Funding agencies are really the only entities that can bring large-scale change, Durgan says. “People who might not have been so motivated from an environmental perspective will now have a strategic reason to be more sustainable, because funding is going to depend on it.”

However, while he supports the move by Wellcome to require certification, he thinks other agencies should follow suit in the drive for sustainable science. He says that the National Institute of Health is the “elephant in the room” in the United States. We need that institution’s leadership to change the academic industry.

In a statement to Nature, the NIH Office of Extramural Research said it doesn’t require lab certification, but does “consider the scientific environment during peer review and monitor compliance with all requirements post-award through our grants oversight procedures”.
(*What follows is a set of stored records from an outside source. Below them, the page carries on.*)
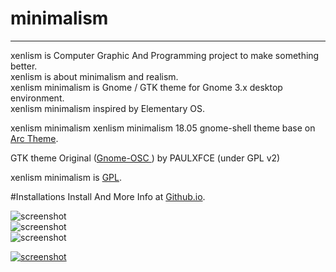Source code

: # minimalism
---  
xenlism is Computer Graphic And Programming project to make something better.   
xenlism is about minimalism and realism.   
xenlism minimalism is Gnome / GTK theme for Gnome 3.x desktop environment.     
xenlism minimalism inspired by Elementary OS.    


xenlism minimalism
xenlism minimalism 18.05 gnome-shell theme base on [Arc Theme](https://github.com/horst3180/Arc-theme).

GTK theme Original ([Gnome-OSC ](https://github.com/paullinuxthemer/gnome-osc-themes)) by PAULXFCE (under GPL v2) 

xenlism minimalism is [GPL](http://www.gnu.org/licenses/gpl-3.0.txt).


#Installations
Install And More Info at [Github.io](https://xenlism.github.io/minimalism).    

![screenshot](https://raw.githubusercontent.com/xenlism/minimalism/master/Screenshot/xenlism_minimalism_cover1.png)   
![screenshot](https://raw.githubusercontent.com/xenlism/minimalism/master/Screenshot/xenlism_minimalism_cover2.png)    
![screenshot](https://raw.githubusercontent.com/xenlism/minimalism/master/Screenshot/xenlism_minimalism_cover3.png)    

[![screenshot](https://www.paypalobjects.com/webstatic/mktg/merchant_portal/button/donate.en.png)](https://paypal.me/xenatt)
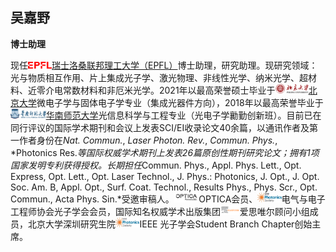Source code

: 吴嘉野
---------
**博士助理**

现任<img src="/assets/img/EPFL.png" style="height: 0.8em; ">[瑞士洛桑联邦理工大学（EPFL）](https://www.epfl.ch/)博士助理，研究助理。现研究领域：光与物质相互作用、片上集成光子学、激光物理、非线性光学、纳米光学、超材料、近零介电常数材料和非厄米光学。2021年以最高荣誉硕士毕业于<img src="/assets/img/PKU.png" style="height: 1.1em; ">[北京大学](https://www.pku.edu.cn/)微电子学与固体电子学专业（集成光器件方向），2018年以最高荣誉毕业于<img src="/assets/img/SCNU.png" style="height: 1.1em; ">[华南师范大学](https://www.scnu.edu.cn/)光信息科学与工程专业（光电子学勷勤创新班）。目前已在同行评议的国际学术期刊和会议上发表SCI/EI收录论文40余篇，以通讯作者及第一作者身份在*Nat. Commun.*, *Laser Photon. Rev.*, *Commun. Phys.*, *Photonics Res.*等国际权威学术期刊上发表26篇原创性期刊研究论文；拥有1项国家发明专利获得授权。长期担任*Commun. Phys., Appl. Phys. Lett., Opt. Express, Opt. Lett., Opt. Laser Technol., J. Phys.: Photonics, J. Opt., J. Opt. Soc. Am. B, Appl. Opt., Surf. Coat. Technol., Results Phys., Phys. Scr., Opt. Commun., Acta Phys. Sin.*受邀审稿人。<img src="/assets/img/OPTICA.png" style="height: 1.1em; ">OPTICA会员、<img src="/assets/img/IPS.jpeg" style="height: 1.1em; ">电气与电子工程师协会光子学会会员，国际知名权威学术出版集团<img src="/assets/img/Elsevier.png" style="height: 1.1em; ">爱思唯尔顾问小组成员，北京大学深圳研究生院<img src="/assets/img/IPS.jpeg" style="height: 1.1em; ">IEEE 光子学会Student Branch Chapter创始主席。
Practical methods for reducing the environmental impact of single-use plastic on laboratory operations: The case of the University of California, Berkeley and King’s College

More impressive results have been reported by individual labs. The chemist Jane Kilcoyne at the Marine Institute in Galway achieved an annual savings of $16,000 by ordering and preparing only what is needed, turning up the temperature of freezers, closing fume hoods when possible, and so on.

University operators worldwide are aware of their plastic addiction and want to reduce their reliance on single-use plastic. University College London in the UK has pledged to be free of single-use plastic by the end of the century, and Australian National University has the same goal. The University of California, Berkeley, has committed to meeting the same target by 2030.

“Back in the lab, after sample collection, most of the reagents for DNA/RNA extraction and library preparation are also packaged in plastic,” Fretz says. “We could substitute some of the plastic with glassware; but it comes with challenges for lab safety as glass is more likely to break accidentally and create a hazardous spill.”

The trial data showed the programme worked well, and UWE Bristol has formed a partnership with RecycleLab which is based in the UK. “Through this partnership, we expect to recycle over 600 kg of plastic waste, which is approximately 10% of the plastic waste generated by the college each year.

The authors noted that adopting their practices would require considerable operational and behavioural changes, which often acts as a deterrent. For instance, a metal loop used to plate bacteria needs to be heated to ensure biological decontamination, which takes time, and the plastic containers used to store chemicals have to be transported to a specialist facility for cleaning.

But times are changing, says Broadbent. Through a project funded by King’s College, her team, along with an undergraduate student working on the project, is developing a business case for switching to glass containers. Broadbent said that implementing a change to using glass requires careful consideration of costs, labour, safety and materials.

The disposal of these vials, along with flies and food, involves incineration at high temperatures, which generates substantial carbon emissions. The environmental impact is an urgent priority for the team.